Kini banyak kaum konservatif merupakan kaum radikal aktif terhadap fenomena yang sebelumnya mereka pegang teguh dengan segenap hati itu sendiri--tradisi. Lepaskan diri dari sisa-sisa peninggalan yang telah kita warisi dari masa silam: Di manakah ungkapan sentimental semacam ini paling lazim didengar? Bukan di sayap kiri tetapi di sayap kanan.

Di sini konservatisme yang berubah radikal ternyata menentang sosialisme yang menjadi konservatif. Seiring dengan runtuhnya Uni Soviet, banyak kaum sosialis mulai memusatkan energinya untuk melindungi negara kesejahteraan yang menjadi sasaran empuk dari berbagai gempuran dan kecaman.

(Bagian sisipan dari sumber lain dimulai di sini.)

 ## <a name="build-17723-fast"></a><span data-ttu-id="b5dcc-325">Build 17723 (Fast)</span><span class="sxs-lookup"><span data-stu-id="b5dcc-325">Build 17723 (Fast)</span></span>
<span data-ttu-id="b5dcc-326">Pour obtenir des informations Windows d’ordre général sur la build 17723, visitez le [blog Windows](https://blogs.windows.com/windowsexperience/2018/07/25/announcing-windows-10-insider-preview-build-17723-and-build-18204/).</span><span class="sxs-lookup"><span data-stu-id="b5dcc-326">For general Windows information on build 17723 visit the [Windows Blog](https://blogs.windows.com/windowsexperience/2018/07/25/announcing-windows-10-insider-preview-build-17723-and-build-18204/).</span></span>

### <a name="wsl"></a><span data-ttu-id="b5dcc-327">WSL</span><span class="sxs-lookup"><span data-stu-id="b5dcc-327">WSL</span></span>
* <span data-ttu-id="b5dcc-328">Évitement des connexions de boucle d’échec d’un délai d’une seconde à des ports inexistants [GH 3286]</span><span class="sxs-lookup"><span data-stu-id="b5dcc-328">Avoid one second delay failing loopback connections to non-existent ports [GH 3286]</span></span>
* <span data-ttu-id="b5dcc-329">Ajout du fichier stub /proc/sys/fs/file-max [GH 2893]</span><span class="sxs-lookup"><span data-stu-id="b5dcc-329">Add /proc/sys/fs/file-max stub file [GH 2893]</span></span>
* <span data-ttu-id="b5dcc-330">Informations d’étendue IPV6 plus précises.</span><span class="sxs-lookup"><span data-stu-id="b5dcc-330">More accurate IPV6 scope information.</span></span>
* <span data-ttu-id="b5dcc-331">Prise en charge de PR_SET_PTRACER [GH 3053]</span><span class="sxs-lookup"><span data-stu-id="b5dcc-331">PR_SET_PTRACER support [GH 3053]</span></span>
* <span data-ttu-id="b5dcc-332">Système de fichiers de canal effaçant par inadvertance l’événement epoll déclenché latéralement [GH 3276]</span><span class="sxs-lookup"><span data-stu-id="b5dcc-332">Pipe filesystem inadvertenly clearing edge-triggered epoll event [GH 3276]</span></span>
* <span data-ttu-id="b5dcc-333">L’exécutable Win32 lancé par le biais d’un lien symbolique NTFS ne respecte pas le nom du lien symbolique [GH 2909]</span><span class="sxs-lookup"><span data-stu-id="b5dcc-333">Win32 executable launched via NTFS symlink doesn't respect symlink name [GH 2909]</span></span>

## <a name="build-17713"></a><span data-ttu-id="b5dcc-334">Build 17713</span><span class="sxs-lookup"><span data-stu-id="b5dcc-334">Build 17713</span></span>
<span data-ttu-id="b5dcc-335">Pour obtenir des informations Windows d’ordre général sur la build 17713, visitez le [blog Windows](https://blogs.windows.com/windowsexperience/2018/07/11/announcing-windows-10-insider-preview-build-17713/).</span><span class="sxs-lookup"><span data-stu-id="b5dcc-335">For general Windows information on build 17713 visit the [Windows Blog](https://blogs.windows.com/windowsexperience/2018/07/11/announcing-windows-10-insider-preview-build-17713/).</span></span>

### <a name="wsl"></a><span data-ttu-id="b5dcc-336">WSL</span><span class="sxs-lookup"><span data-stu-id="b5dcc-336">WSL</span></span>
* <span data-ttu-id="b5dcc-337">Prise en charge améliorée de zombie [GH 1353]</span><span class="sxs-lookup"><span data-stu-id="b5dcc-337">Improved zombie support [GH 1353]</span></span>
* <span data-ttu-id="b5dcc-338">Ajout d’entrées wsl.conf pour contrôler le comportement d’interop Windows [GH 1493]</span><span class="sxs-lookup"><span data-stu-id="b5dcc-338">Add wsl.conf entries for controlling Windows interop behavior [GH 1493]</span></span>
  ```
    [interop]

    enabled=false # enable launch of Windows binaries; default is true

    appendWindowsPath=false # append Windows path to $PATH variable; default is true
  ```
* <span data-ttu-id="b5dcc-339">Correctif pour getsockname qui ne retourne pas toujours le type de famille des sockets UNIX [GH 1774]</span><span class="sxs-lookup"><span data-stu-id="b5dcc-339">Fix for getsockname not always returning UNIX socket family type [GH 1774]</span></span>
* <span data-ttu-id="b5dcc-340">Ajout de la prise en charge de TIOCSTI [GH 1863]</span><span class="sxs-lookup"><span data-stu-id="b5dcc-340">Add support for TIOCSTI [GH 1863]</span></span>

Komunisme, menurut pandangan ini, merupakan sebuah bentuk dogmatisme otoriterianisme yang bersumber dari pengkhianatan revolusi. Sedangkan sosialisme reformis sejenis yang dijumpai di Eropa Barat beringsut mundur dengan berupaya mengakomodasi kapitalisme, bukannya melampaui dan mengunggulinya. Namun, tesis ini sangat mengada-ada dan kaum sosialis sebagian besar terpojokkan pada sisi defensif. Posisi mereka dalam baris terdepan sejarah pun merosot pada tugas yang lebih mudah, yaitu melindungi institusi-institusi kesejahteraan.

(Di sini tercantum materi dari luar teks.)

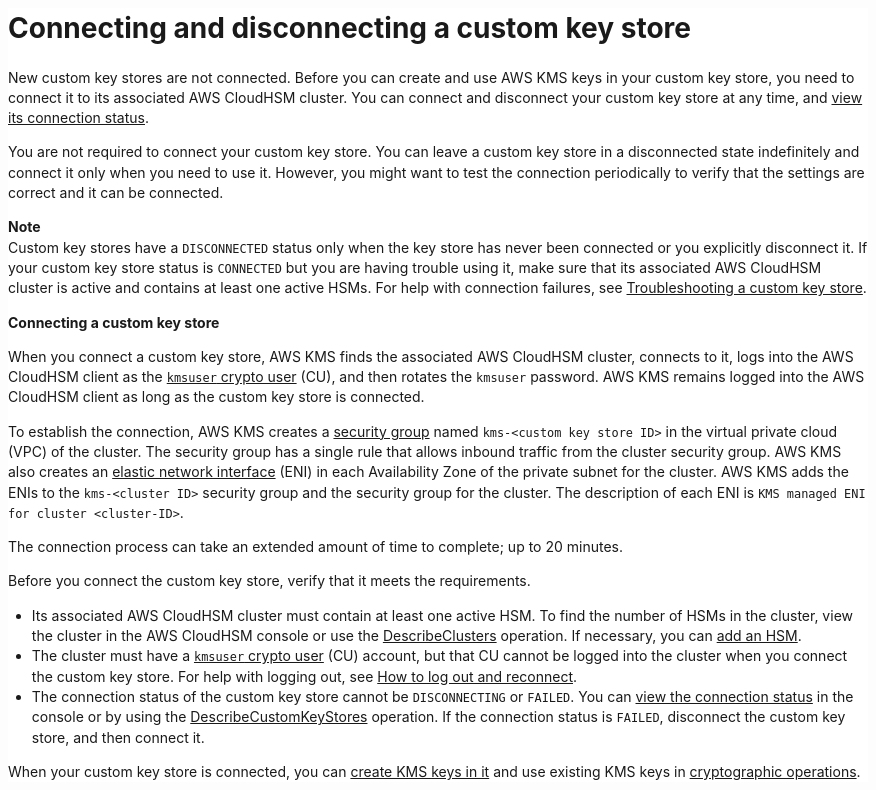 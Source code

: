 # Connecting and disconnecting a custom key store<a name="disconnect-keystore"></a>

New custom key stores are not connected\. Before you can create and use AWS KMS keys in your custom key store, you need to connect it to its associated AWS CloudHSM cluster\. You can connect and disconnect your custom key store at any time, and [view its connection status](view-keystore.md#view-keystore-console)\. 

You are not required to connect your custom key store\. You can leave a custom key store in a disconnected state indefinitely and connect it only when you need to use it\. However, you might want to test the connection periodically to verify that the settings are correct and it can be connected\.

**Note**  
Custom key stores have a `DISCONNECTED` status only when the key store has never been connected or you explicitly disconnect it\. If your custom key store status is `CONNECTED` but you are having trouble using it, make sure that its associated AWS CloudHSM cluster is active and contains at least one active HSMs\. For help with connection failures, see [Troubleshooting a custom key store](fix-keystore.md)\.

**Connecting a custom key store**

When you connect a custom key store, AWS KMS finds the associated AWS CloudHSM cluster, connects to it, logs into the AWS CloudHSM client as the [`kmsuser` crypto user](key-store-concepts.md#concept-kmsuser) \(CU\), and then rotates the `kmsuser` password\. AWS KMS remains logged into the AWS CloudHSM client as long as the custom key store is connected\.

To establish the connection, AWS KMS creates a [security group](https://docs.aws.amazon.com/vpc/latest/userguide/VPC_SecurityGroups.html) named `kms-<custom key store ID>` in the virtual private cloud \(VPC\) of the cluster\. The security group has a single rule that allows inbound traffic from the cluster security group\. AWS KMS also creates an [elastic network interface](https://docs.aws.amazon.com/vpc/latest/userguide/VPC_ElasticNetworkInterfaces.html) \(ENI\) in each Availability Zone of the private subnet for the cluster\. AWS KMS adds the ENIs to the `kms-<cluster ID>` security group and the security group for the cluster\. The description of each ENI is `KMS managed ENI for cluster <cluster-ID>`\.

The connection process can take an extended amount of time to complete; up to 20 minutes\. 

Before you connect the custom key store, verify that it meets the requirements\.
+ Its associated AWS CloudHSM cluster must contain at least one active HSM\. To find the number of HSMs in the cluster, view the cluster in the AWS CloudHSM console or use the [DescribeClusters](https://docs.aws.amazon.com/cloudhsm/latest/APIReference/API_DescribeClusters.html) operation\. If necessary, you can [add an HSM](https://docs.aws.amazon.com/cloudhsm/latest/userguide/add-remove-hsm.html)\.
+ The cluster must have a [`kmsuser` crypto user](create-keystore.md#kmsuser-concept) \(CU\) account, but that CU cannot be logged into the cluster when you connect the custom key store\. For help with logging out, see [How to log out and reconnect](fix-keystore.md#login-kmsuser-2)\.
+ The connection status of the custom key store cannot be `DISCONNECTING` or `FAILED`\. You can [view the connection status](view-keystore.md#view-keystore-console) in the console or by using the [DescribeCustomKeyStores](https://docs.aws.amazon.com/kms/latest/APIReference/API_DescribeCustomKeyStores.html) operation\. If the connection status is `FAILED`, disconnect the custom key store, and then connect it\.

When your custom key store is connected, you can [create KMS keys in it](create-cmk-keystore.md) and use existing KMS keys in [cryptographic operations](use-cmk-keystore.md)\.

Tentu saja kaum radikal di sayap kiri memang menempuh arah lain yang menjadi incarannya: menuju gerakan-gerakan sosial baru, semisal gerakan-gerakan yang berkaitan dengan feminisme, ekologi, perdamaian atau hak-hak asasi manusia.

Dilihat secara komprehensif, kerangka konseptual politik radikal dikembangkan dari sudut pandang realisme utopia dan dalam kaitannya dengan empat dimensi utama modernitas. Memerangi kemiskinan, baik absolut maupun relatif; memulihkan kerusakan lingkungan; melawan kekuasaan yang sewenang-wenang; mengurangi peran kekuatan dan kekerasan dalam kehidupan sosial. Inilah konteks realisme utopia yang berfungsi sebagai pemandu.

Buku ini cukup menarik untuk disimak sebagai bahan untuk memahami lebih mendalam faktor-faktor yang menyebabkan sikap radikal muncul di tengah masyarakat. n

Imron Nasri
, peminat perbukuan, tinggal di Yogyakarta.